# Task goal:
Each line of the data below between the one containing "The API is deployed" and the one containing "# How to contribute", both included, is to be repeated exactly. Please omit pictures.

# Data for analysis:

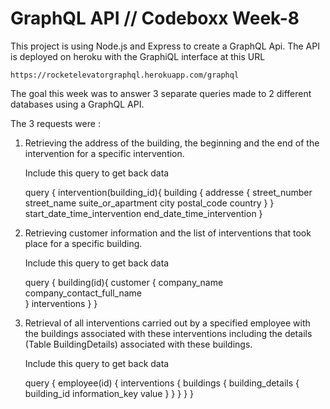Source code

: GraphQL API // Codeboxx Week-8
=============================
This project is using Node.js and Express to create a GraphQL Api.
The API is deployed on heroku with the GraphiQL interface at this URL

    https://rocketelevatorgraphql.herokuapp.com/graphql

The goal this week was to answer 3 separate queries made to 2 different databases 
using a GraphQL API. 

The 3 requests were :

1. Retrieving the address of the building, the beginning and the end of the intervention for a specific intervention.

    Include this query to get back data 

    query {
        intervention(building_id){
            building {
                addresse {
                    street_number
                    street_name
                    suite_or_apartment
                    city
                    postal_code
                    country
                }
            }
            start_date_time_intervention
            end_date_time_intervention
        }

2. Retrieving customer information and the list of interventions that took place for a specific building.

    Include this query to get back data 

    query {
        building(id){
            customer {
                company_name
                company_contact_full_name              
            }
            interventions
        }
    }

3. Retrieval of all interventions carried out by a specified employee with the buildings associated with these interventions including the details (Table BuildingDetails) associated with these buildings.

    Include this query to get back data 
    
    query {
        employee(id) {
            interventions {
                buildings {
                    building_details {
                        building_id
                        information_key
                        value
                    }
                }
            }
        }
    }

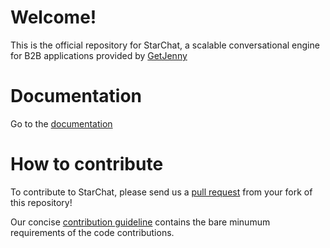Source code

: # Welcome!

This is the official repository for StarChat, a scalable conversational engine for B2B applications provided by [GetJenny](https://getjenny.com)

# Documentation

Go to the [documentation](https://getjenny.github.io/starchat-doc/)

# How to contribute

To contribute to StarChat, please send us a [pull request](https://help.github.com/articles/using-pull-requests/#fork--pull) 
from your fork of this repository!

Our concise [contribution guideline](https://github.com/GetJenny/starchat/blob/master/CONTRIBUTING.md) contains the bare
minumum requirements of the code contributions.

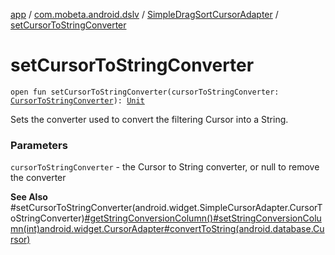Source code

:[app](../../index.md) / [com.mobeta.android.dslv](../index.md) / [SimpleDragSortCursorAdapter](index.md) / [setCursorToStringConverter](.)

# setCursorToStringConverter

`open fun setCursorToStringConverter(cursorToStringConverter: `[`CursorToStringConverter`](-cursor-to-string-converter/index.md)`): `[`Unit`](https://kotlinlang.org/api/latest/jvm/stdlib/kotlin/-unit/index.html)

Sets the converter used to convert the filtering Cursor into a String.

### Parameters

`cursorToStringConverter` - the Cursor to String converter, or null to remove the converter

**See Also**
#setCursorToStringConverter(android.widget.SimpleCursorAdapter.CursorToStringConverter)[#getStringConversionColumn()](get-string-conversion-column.md)[#setStringConversionColumn(int)](set-string-conversion-column.md)[android.widget.CursorAdapter#convertToString(android.database.Cursor)](#)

# Completed task:
The API is deployed on heroku with the GraphiQL interface at this URL

    https://rocketelevatorgraphql.herokuapp.com/graphql

The goal this week was to answer 3 separate queries made to 2 different databases 
using a GraphQL API. 

The 3 requests were :

1. Retrieving the address of the building, the beginning and the end of the intervention for a specific intervention.

    Include this query to get back data 

    query {
        intervention(building_id){
            building {
                addresse {
                    street_number
                    street_name
                    suite_or_apartment
                    city
                    postal_code
                    country
                }
            }
            start_date_time_intervention
            end_date_time_intervention
        }

2. Retrieving customer information and the list of interventions that took place for a specific building.

    Include this query to get back data 

    query {
        building(id){
            customer {
                company_name
                company_contact_full_name              
            }
            interventions
        }
    }

3. Retrieval of all interventions carried out by a specified employee with the buildings associated with these interventions including the details (Table BuildingDetails) associated with these buildings.

    Include this query to get back data 
    
    query {
        employee(id) {
            interventions {
                buildings {
                    building_details {
                        building_id
                        information_key
                        value
                    }
                }
            }
        }
    }

Source code

: # Welcome!

This is the official repository for StarChat, a scalable conversational engine for B2B applications provided by [GetJenny](https://getjenny.com)

# Documentation

Go to the [documentation](https://getjenny.github.io/starchat-doc/)

# How to contribute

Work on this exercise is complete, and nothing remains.